In order to ensure the feasibility of our control approach prior to actual experiments, we employed a simple driven point mass model in common tip-sample interaction potentials, such as the Lennard-Jones or Derjaguin-Muller-Toporov model. However, quantitative a-priori modeling of unstable branches is essentially obstructed because the nature of the tip-sample system strongly depends on tip and sample materials, ambient conditions (particularly humidity), and time scales involved. Commonly accepted ingredients for a mathematical SFM model are a weak, long-range attractive interaction dominated by van-der-Waals forces (range of the order of 100 nm) and a short-range repulsive force caused by the Pauli principle (range of the order of 1 nm) and/or contact mechanical forces, e.g. treated within the Hertz model. Other attractive, repulsive, and dissipative contributions to the interaction force have been considered^19,47,48, but crucial parameters (e.g., the dissipation coefficient) are essentially unknown. Hence, we did not try to find a physically accurate model but rather adhered to the simple Lennard-Jones model and chose parameters that qualitatively reproduce the experimental curves (Fig. 4).

Figure 6 shows simulation results for a Lennard-Jones potential with viscous dissipation as described in ref. ⁴⁹. The control law (1) and (2), as well as the Least-Mean-Square (LMS) algorithm to obtain the Fourier coefficients on the fly, are realized with a similar time discretisation as in the experiment, while the equations of motion of the point mass oscillator are numerically integrated with a Runge-Kutta solver using adaptive step sizes. Despite the model’s simplicity, interaction forces and amplitudes are comparable to the experiment (see “Methods” section). Indeed the unstable branch is successfully tracked with suitable control parameters (K_P = 0.4 ⋅ f₀, ({K}_{{{{rm{I}}}}}=0.004frac{{f}_{0}}{{mbox{s}},}), f₀ = 55 kHz), which are kept constant. The transient behavior in Fig. 6b shows that after some initial oscillations, the target phase and the instantaneous frequency are stable after a few ms, and thus confirms fast convergence to the stationary points in Fourier space. This proves that the feedback control scheme is indeed capable of stabilizing unstable states in the desired region of the bifurcation diagram.

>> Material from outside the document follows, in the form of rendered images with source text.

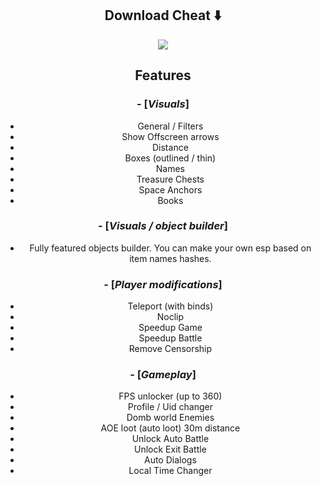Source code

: <div align="center">
  
   ## Download Cheat ⬇️
  
   [<img src="https://img.shields.io/badge/Honkai_Star_Rail_Hack-Click_To_Download-orange?style=for-the-badge">](*https://bitbucket.org/trafficbinghub/softhubich/downloads/Star-Rail-LegendX.zip*)


   ## Features
   ### - [*Visuals*]

* General / Filters
* Show Offscreen arrows
* Distance
* Boxes (outlined / thin)
* Names
* Treasure Chests
* Space Anchors
* Books

### - [*Visuals / object builder*]

* Fully featured objects builder. You can make your own esp based on item names hashes.

### - [*Player modifications*]

* Teleport (with binds)
* Noclip
* Speedup Game
* Speedup Battle
* Remove Censorship

### - [*Gameplay*]

* FPS unlocker (up to 360)
* Profile / Uid changer
* Domb world Enemies
* AOE loot (auto loot) 30m distance
* Unlock Auto Battle
* Unlock Exit Battle
* Auto Dialogs
* Local Time Changer
   
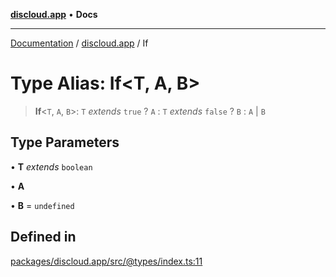 [**discloud.app**](../README.md) • **Docs**

***

[Documentation](../../packages.md) / [discloud.app](../README.md) / If

# Type Alias: If\<T, A, B\>

> **If**\<`T`, `A`, `B`\>: `T` *extends* `true` ? `A` : `T` *extends* `false` ? `B` : `A` \| `B`

## Type Parameters

• **T** *extends* `boolean`

• **A**

• **B** = `undefined`

## Defined in

[packages/discloud.app/src/@types/index.ts:11](https://github.com/discloud/discloud.app/blob/e957c12968777c01a56e127121040f7eaaf9b803/packages/discloud.app/src/@types/index.ts#L11)
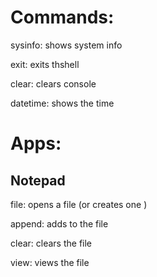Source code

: 
# Commands:

sysinfo: shows system info

exit: exits thshell

clear: clears console

datetime: shows the time



# Apps:
## Notepad

file: opens a file (or creates one )

append: adds to the file

clear: clears the file

view: views the file


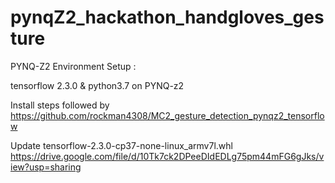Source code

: # pynqZ2_hackathon_handgloves_gesture


PYNQ-Z2 Environment Setup : 

tensorflow 2.3.0 & python3.7 on PYNQ-z2 

Install steps followed by https://github.com/rockman4308/MC2_gesture_detection_pynqz2_tensorflow 

Update tensorflow-2.3.0-cp37-none-linux_armv7l.whl
https://drive.google.com/file/d/10Tk7ck2DPeeDIdEDLg75pm44mFG6gJks/view?usp=sharing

**Fig. 6: Simulated controlled sweeps.**

Figure 6c shows the 3D two-parameter bifurcation diagram of the numerical model, i.e., frequency responses with enabled control for various tip-sample separations using the same control parameters for the entire simulation. All essential features, such as the initial shift of the frequency-response curve for large s, the occurrence of the unstable branch, its increasing length in the (ϕ, f) parameter space, and the emergence of a two-dimensional hidden fold are reproduced. This confirms the validity of experimental results, particularly the shape of the unstable branches. The remaining quantitative deviations are most likely due to the oversimplified model (interaction forces, point approximation).

Control behavior

While our results imply that tracking of unstable branches is successful, some uncertainties remain, resulting in potentially imprecise determination of the native states in the (f, s, ϕ)-phase space. Possible sources of errors are imperfect achievement of the control goal due to small oscillations around it, incomplete convergence, electronic noise resulting in fluctuations of the retrieved oscillation state (i.e., phase and amplitude), and variations of external forces, dynamically changing the characteristics of the oscillator. The main compromise we have to achieve is the total period of time available for the control sweep because thermal drift results in a time-dependent variation of the tip-surface distance and, hence, of the interaction force. Even sub-nanometer changes within a few minutes result in altered frequency-response curves, which impedes unambiguous characterization of the reference frequency sweeps (blue and red curves in Fig. 4a. In addition, a true stationary point in Fourier space does not exist, because the orbits lose their strict periodicity, and the phase to be targeted becomes a function of time. To avoid these complications, we limit the period of time per control step and rather occasionally accept a certain amount of remaining deviation from the control target. This may introduce a systematic error which, in principle, can be avoided by a more stable setup (e.g. employing active temperature control), by faster control schemes (e.g., beyond a simple PI controller), and by a more sophisticated termination criterion for each control step, hence saving some time, particularly in the less critical stable regions of the bifurcation diagram. Results shown in Figs. 4 and 5 are not affected by long-term drift, as evidenced by the coinciding (uncontrolled) frequency sweeps before and after the control sweep, respectively.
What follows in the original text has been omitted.